So I Was in an Accident...

I drove my car into a ditch a fwe hours ago. It was only by good fortune there were no injuries. Things could have been much worse. This worries me as I think the intersection itself guarantees people will result in people doing exactly what I did. I'm going to try to write some thoughts on this tonight while everything is fresh.

To summarize what I'm going to say, I will offer two contentions. 1) A standard four-way intersection should not be designed so that traveling in a straight line through it will result driving into a 6+ foot ditch and creating a significant risk of bodily injury. 2) Should such an intersection exist, any signage intended to warn drivers should be placed with extra care to ensure they are abundantly clear and visible. When neither of these are true, I believe an unacceptable risk of accidents is created.

Before I say more, I want to be clear when approaching this intersection, I did see a stop sign. I misinterpreted the intended meaning of the stop sign, and as such, I failed to stop at the intersection. Because I failed to stop at the intersection, my speed was such that I had no opportunity to avoid going into the ditch when I drove in a straight line through the intersection.
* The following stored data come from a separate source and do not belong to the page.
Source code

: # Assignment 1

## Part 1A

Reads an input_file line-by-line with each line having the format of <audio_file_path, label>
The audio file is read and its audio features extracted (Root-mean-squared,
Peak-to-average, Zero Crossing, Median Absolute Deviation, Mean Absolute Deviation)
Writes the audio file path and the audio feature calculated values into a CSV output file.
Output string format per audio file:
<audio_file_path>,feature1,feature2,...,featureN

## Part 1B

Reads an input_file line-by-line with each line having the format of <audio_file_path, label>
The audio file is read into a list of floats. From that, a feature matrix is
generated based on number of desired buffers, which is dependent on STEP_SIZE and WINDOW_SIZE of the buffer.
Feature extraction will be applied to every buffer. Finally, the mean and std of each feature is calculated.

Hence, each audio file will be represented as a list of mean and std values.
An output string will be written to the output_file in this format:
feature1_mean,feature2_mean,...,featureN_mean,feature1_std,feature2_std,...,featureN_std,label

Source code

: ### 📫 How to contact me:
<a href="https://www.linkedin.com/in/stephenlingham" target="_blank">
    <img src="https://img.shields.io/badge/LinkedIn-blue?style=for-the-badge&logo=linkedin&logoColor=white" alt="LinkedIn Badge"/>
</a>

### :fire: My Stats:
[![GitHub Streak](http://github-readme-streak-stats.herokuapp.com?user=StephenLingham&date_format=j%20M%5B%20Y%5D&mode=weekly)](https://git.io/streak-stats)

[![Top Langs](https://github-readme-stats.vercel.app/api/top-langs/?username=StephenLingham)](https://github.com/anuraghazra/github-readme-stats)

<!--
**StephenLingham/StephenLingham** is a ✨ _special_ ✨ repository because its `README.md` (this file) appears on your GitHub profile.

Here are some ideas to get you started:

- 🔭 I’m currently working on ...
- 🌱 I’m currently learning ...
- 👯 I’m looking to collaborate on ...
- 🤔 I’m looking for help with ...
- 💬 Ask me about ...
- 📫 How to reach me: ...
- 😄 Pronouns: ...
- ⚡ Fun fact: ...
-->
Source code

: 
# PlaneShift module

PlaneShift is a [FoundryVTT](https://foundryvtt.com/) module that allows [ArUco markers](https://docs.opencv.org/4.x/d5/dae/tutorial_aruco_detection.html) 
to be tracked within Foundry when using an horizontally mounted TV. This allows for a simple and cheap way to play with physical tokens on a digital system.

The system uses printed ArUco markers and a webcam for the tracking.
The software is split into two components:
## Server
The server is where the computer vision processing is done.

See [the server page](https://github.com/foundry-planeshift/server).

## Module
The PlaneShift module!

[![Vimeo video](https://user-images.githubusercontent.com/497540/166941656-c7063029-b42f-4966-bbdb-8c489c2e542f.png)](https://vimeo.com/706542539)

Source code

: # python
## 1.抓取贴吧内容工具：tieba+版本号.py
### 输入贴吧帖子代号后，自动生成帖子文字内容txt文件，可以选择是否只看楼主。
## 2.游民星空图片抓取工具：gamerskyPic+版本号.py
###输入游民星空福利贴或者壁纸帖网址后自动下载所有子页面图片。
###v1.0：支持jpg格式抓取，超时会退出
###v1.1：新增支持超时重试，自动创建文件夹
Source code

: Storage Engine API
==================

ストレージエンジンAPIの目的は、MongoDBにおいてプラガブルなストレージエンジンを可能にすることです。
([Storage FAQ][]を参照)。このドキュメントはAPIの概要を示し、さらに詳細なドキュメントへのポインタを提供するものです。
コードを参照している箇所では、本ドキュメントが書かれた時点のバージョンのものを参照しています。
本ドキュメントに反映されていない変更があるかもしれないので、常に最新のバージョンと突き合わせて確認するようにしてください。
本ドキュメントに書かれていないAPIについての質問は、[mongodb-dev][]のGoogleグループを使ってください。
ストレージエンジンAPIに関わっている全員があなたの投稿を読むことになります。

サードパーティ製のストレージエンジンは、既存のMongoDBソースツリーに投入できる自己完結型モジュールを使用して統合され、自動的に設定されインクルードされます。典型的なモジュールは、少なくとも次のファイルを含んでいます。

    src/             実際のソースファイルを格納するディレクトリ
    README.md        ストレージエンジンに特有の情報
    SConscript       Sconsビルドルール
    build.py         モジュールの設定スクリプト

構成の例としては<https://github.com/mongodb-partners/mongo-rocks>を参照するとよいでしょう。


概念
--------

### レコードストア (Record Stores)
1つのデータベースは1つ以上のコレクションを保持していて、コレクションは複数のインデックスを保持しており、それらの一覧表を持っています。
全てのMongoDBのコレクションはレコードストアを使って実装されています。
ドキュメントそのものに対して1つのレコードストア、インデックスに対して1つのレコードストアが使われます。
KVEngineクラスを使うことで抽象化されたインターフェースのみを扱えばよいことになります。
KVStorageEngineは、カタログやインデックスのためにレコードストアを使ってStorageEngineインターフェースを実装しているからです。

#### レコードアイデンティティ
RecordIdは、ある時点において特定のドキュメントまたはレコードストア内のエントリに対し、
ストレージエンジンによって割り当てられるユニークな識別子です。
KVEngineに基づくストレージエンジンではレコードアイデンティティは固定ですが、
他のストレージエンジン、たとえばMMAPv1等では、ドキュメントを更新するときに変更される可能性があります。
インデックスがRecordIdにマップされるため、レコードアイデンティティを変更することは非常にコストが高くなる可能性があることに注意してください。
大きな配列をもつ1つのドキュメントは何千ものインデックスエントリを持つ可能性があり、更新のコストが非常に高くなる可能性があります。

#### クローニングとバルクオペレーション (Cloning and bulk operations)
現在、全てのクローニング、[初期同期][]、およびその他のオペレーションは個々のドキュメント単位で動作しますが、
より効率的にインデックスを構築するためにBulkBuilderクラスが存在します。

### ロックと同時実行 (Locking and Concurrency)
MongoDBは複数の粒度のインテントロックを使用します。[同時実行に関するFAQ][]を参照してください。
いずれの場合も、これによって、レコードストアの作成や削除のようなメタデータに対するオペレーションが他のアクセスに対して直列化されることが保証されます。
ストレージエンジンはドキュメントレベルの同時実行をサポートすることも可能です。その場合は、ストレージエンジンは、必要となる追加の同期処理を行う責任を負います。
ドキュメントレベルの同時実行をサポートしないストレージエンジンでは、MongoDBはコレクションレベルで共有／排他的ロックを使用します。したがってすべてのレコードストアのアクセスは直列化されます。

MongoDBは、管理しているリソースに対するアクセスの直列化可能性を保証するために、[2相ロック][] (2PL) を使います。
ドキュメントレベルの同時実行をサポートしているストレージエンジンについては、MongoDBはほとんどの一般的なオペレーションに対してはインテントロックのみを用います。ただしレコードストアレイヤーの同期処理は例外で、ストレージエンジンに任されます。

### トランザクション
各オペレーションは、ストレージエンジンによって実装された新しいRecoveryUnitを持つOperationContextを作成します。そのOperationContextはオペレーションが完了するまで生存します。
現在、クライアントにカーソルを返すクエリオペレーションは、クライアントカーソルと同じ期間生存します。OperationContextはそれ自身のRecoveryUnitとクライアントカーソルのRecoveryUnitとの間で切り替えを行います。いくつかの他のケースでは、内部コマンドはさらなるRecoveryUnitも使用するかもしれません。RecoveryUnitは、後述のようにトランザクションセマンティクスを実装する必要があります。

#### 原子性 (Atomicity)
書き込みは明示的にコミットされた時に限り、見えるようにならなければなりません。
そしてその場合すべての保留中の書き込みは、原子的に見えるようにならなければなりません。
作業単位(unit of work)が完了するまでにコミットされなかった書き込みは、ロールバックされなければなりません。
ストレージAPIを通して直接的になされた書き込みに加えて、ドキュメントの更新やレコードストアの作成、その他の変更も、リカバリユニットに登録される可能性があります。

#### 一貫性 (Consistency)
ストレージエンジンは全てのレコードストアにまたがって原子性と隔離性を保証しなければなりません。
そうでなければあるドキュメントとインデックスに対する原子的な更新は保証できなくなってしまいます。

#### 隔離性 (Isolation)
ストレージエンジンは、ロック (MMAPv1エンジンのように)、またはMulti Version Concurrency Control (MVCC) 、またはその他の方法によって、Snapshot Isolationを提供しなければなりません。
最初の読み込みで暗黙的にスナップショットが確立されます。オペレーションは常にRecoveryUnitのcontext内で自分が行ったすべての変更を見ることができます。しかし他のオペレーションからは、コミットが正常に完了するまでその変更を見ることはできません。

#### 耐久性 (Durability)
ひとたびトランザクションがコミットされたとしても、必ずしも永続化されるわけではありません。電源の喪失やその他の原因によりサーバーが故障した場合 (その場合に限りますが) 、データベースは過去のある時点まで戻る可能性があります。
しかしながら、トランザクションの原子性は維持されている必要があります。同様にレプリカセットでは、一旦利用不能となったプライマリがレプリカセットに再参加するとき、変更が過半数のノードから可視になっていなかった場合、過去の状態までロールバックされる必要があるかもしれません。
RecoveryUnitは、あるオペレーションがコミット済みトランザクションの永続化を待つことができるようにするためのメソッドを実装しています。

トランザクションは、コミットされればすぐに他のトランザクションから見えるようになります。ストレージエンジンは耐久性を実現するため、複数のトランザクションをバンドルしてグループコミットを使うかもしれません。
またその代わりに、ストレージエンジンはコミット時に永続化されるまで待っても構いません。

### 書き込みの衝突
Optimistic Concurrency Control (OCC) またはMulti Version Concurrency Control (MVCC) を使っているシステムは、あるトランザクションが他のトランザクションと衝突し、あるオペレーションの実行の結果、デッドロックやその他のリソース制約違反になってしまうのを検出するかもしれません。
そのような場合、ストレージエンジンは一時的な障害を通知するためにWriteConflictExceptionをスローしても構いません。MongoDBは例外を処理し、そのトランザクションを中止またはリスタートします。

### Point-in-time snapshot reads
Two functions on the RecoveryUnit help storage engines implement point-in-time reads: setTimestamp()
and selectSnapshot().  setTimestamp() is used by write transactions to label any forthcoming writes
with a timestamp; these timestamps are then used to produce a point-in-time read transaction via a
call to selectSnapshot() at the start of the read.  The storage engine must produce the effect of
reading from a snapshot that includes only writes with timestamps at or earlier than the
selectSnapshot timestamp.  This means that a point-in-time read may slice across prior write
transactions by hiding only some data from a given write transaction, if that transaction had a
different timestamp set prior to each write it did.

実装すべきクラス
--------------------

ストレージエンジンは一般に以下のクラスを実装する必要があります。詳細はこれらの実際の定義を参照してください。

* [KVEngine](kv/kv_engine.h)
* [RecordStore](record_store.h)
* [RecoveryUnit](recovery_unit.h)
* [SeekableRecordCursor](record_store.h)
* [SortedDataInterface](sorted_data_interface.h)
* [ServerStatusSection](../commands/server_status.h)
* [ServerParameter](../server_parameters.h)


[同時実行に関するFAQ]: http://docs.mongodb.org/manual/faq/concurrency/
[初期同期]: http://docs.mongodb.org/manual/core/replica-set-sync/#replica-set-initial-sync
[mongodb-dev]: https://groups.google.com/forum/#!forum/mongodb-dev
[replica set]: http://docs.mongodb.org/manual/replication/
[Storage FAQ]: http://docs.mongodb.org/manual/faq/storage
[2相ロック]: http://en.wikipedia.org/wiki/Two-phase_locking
To explain how driving in a straight line through an intersection results in driving into a ditch, I've made a diagram to attempt to show the layout of the intersection. As a word of caution, I have not returned to the scene or taken any pictures/measurements so this is only an approximation:

As you can see, this is a four-way intersection in which the roads are perpendicular to one another. However, whereas most four-way intersections have lanes which flow in a continuous pattern, the lanes in one direction do not line up. On one side of the intersection, the lanes are shifted by approximately two thirds the width of a lane. The result is any vehicle traveling in a straight line on one of those lanes through the intersection will find themselves far off the road.

What this diagram does not show is what one will encounter upon going off the road in this fashion. For at least one direction, the answer is a steep ditch, whose depth is at least six feet. This ditch does not have a gradual slope one might drive down, but rather, a rather sharp drop off. It is sharp enough a car could (and at least one car has already) flip end over end upon driving off it.

I believe the design of this intersection creates a significant risk of drivers getting in accidents. This belief is supported by the comments of several responders who showed up to the scene of my accident, who spoke of the relative commonness of people experiencing accidents in the same fashion as I did. One such responder remarked it seemed they had such an accident once a week. (As he was stating a casual impression, I would not expect the actual frequency to be that high.)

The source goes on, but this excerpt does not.